Je ne pouvais détacher mon regard d’elle.

— Bon, alors ?

— Carmoni se méfie de tout le monde. Il a peur de son ombre ! Tout ce qu’il fait est enrobé du plus profond mystère.

— Et alors ?

— Seulement, depuis des années, je suis vautrée sur ses tapis… On ne se méfie pas d’un chat siamois ou d’une poupée, n’est-ce pas ?

— En effet…

— Pourtant un chat siamois a des oreilles et une poupée a des yeux. Qu’il disparaisse et je suis capable de continuer son organisation…

— Vraiment ?

— A quoi auraient servi » ces années d’esclavage, sinon ?

— Ce qui veut dire ?

— J’ai besoin qu’un homme, un vrai, m’aide à prendre l’affaire… Car je ne suis qu’une jeune fille. Je peux être le cerveau, mais pas le bras…

Elle m’a regardé bien en face.

— C’est une proposition intéressante, non ?

— Bien sûr ! Mais qui me dit que vous ne me menez pas en bateau, hein ? Qui me prouve que vous ne cherchez pas à m’entraîner dans un piège ? Deux fois déjà j’ai retiré les marrons du feu pour des femmes et j’ai été repassé. Notez que ça ne leur a pas porté chance !

— Je vous ai dit ce qu’il en était, a murmuré Merveille. Faites comme vous voudrez… Si vous doutez de moi, partez…

— Et vous me suivrez gentiment ?

— Allez chercher ma clé de contact pour plus de sécurité…

Je suis un incorrigible risque-tout.

— Ça va, je marche…

— Alors, allons-y !

— Minute, je veux garer cette voiture proprement…

Il y avait un garage tout près. J’ai remisé la D.S. avec son précieux chargement. Ce lit n’éveillait pas l’intérêt, je pouvais être tranquille quant au magot !

Je suis revenu à la Simca-Sport de Merveille.

— Par quoi commençons-nous ? ai-je questionné.

— Par la fin, a-t-elle déclaré gravement… Du moins par celle de Carmoni.

CHAPITRE XV

Elle semblait candide, Merveille. Mais elle avait de la suite dans les idées… Tout était déjà organisé dans sa ravissante petite tête.

— Voilà ce que nous allons faire, Kaput ! Vous vous couchez à l’arrière de la voiture. Moi je rentre à la maison… Une fois dans le garage, je ferai appeler Carmoni par l’un des hommes…

— Et s’il n’y est pas ?

— Je connais son emploi du temps : il y est !

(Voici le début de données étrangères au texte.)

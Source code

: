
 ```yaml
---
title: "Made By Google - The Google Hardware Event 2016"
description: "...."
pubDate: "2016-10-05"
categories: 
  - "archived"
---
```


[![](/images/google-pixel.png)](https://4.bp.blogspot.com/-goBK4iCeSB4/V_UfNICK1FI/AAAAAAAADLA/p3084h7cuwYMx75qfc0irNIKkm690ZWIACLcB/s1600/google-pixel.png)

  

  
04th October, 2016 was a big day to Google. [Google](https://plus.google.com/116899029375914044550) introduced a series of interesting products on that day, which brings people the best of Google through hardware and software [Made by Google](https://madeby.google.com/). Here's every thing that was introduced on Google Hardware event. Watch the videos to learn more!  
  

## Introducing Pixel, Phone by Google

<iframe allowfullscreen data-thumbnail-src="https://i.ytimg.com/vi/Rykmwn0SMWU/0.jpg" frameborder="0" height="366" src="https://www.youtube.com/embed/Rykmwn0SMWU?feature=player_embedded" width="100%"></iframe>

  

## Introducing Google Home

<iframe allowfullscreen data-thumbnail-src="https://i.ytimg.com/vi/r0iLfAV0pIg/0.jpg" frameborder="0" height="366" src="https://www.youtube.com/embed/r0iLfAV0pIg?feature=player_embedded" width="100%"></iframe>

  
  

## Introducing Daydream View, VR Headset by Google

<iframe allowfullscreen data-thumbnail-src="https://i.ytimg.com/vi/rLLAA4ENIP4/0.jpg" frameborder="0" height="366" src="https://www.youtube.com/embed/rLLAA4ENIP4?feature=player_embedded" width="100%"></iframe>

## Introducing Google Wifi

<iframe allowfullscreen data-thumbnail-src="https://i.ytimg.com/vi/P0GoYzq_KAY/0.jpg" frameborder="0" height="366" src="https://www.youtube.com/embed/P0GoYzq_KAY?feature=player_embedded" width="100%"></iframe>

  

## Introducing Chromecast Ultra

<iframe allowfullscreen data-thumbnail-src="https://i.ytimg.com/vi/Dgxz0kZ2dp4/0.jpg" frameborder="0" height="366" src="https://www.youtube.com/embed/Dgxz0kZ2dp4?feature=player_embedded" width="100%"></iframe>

« Comme je rentre de mission, somme toute, et qu’il attend les résultats, il accourra… Vous n’aurez qu’à intervenir !

— O.K…

— Lorsqu’il sera mort j’appellerai sa bande et vous leur tiendrez le langage qui convient, vous voyez ?

— Je vois…

— D’accord ?

— D’accord !

Je me suis penché sur elle. Sa bouche sans rouge à lèvres était fraîche comme de l’eau de source. Nous avons échangé un de ces baisers qui transforment les idées d’un homme.

Après j’ai été tout à fait d’attaque.

* * *

Parvenue devant la maison de la rue de Milan, Merveille a donné un très timide coup de klaxon afin d’alerter le portier. Ce dernier est allé faire basculer la porte du garage et Merveille a rangé la tire entre les deux bagnoles qui s’y trouvaient déjà.

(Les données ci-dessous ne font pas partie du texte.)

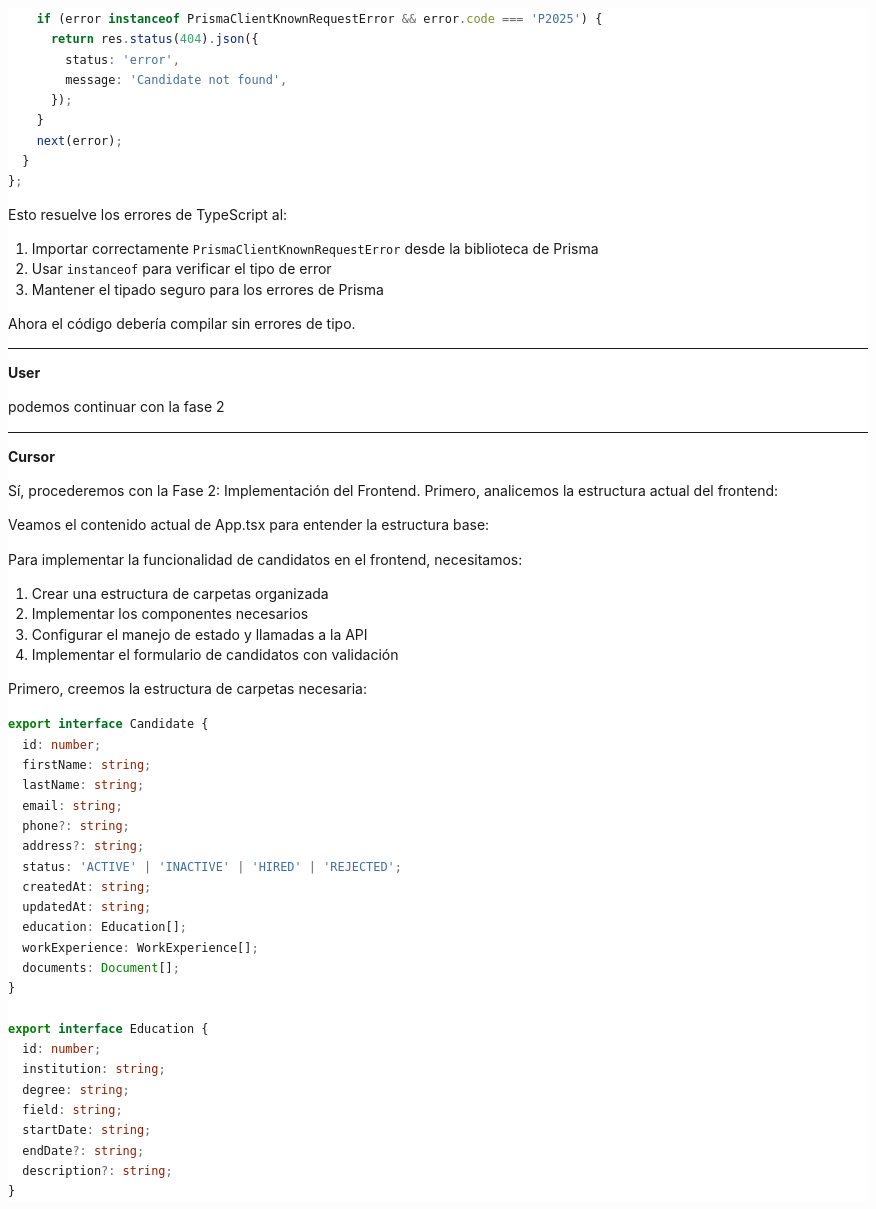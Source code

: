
 ```typescript
    if (error instanceof PrismaClientKnownRequestError && error.code === 'P2025') {
      return res.status(404).json({
        status: 'error',
        message: 'Candidate not found',
      });
    }
    next(error);
  }
};
```

Esto resuelve los errores de TypeScript al:
1. Importar correctamente `PrismaClientKnownRequestError` desde la biblioteca de Prisma
2. Usar `instanceof` para verificar el tipo de error
3. Mantener el tipado seguro para los errores de Prisma

Ahora el código debería compilar sin errores de tipo.

---

**User**

podemos continuar con la fase 2

---

**Cursor**

Sí, procederemos con la Fase 2: Implementación del Frontend. Primero, analicemos la estructura actual del frontend:


Veamos el contenido actual de App.tsx para entender la estructura base:


Para implementar la funcionalidad de candidatos en el frontend, necesitamos:

1. Crear una estructura de carpetas organizada
2. Implementar los componentes necesarios
3. Configurar el manejo de estado y llamadas a la API
4. Implementar el formulario de candidatos con validación

Primero, creemos la estructura de carpetas necesaria:


```typescript
export interface Candidate {
  id: number;
  firstName: string;
  lastName: string;
  email: string;
  phone?: string;
  address?: string;
  status: 'ACTIVE' | 'INACTIVE' | 'HIRED' | 'REJECTED';
  createdAt: string;
  updatedAt: string;
  education: Education[];
  workExperience: WorkExperience[];
  documents: Document[];
}

export interface Education {
  id: number;
  institution: string;
  degree: string;
  field: string;
  startDate: string;
  endDate?: string;
  description?: string;
}
```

— Allez dire au patron qu’il vienne tout de suite ici ! a-t-elle crié au bonhomme…

— Ici, mademoiselle ? s’est étonné l’homme.

— Oui. Et faites vite !

Il est parti.

— Vous êtes prêt ? m’a-t-elle chuchoté.

— Oui…

— Je vais descendre et ouvrir le coffre arrière… Je serai penchée dessus lorsqu’il arrivera. Il viendra m’y rejoindre. Vous pourrez sortir tandis que je lui parlerai. Ouvrez déjà la portière pour éviter qu’elle fasse du bruit…

Elle n’avait pas quitté le véhicule que la petite silhouette du rital s’encadrait par la porte du fond.

— Pourquoi as-tu voulu que je descende. Y a de la casse ? a-t-il demandé.

— Viens voir…

— Comment cela s’est-il passé ?

— Mal…

— C’est-à-dire ?

La voix de Carmoni était pareille à un feu de sarments : elle craquait.

— Il a tué Jo et Steve et m’a échappé !

— Espèce d’idiote…

J’ai perçu un bruit de gifle… Je me suis coulé hors de l’auto. J’avais en main le pétard de Steve.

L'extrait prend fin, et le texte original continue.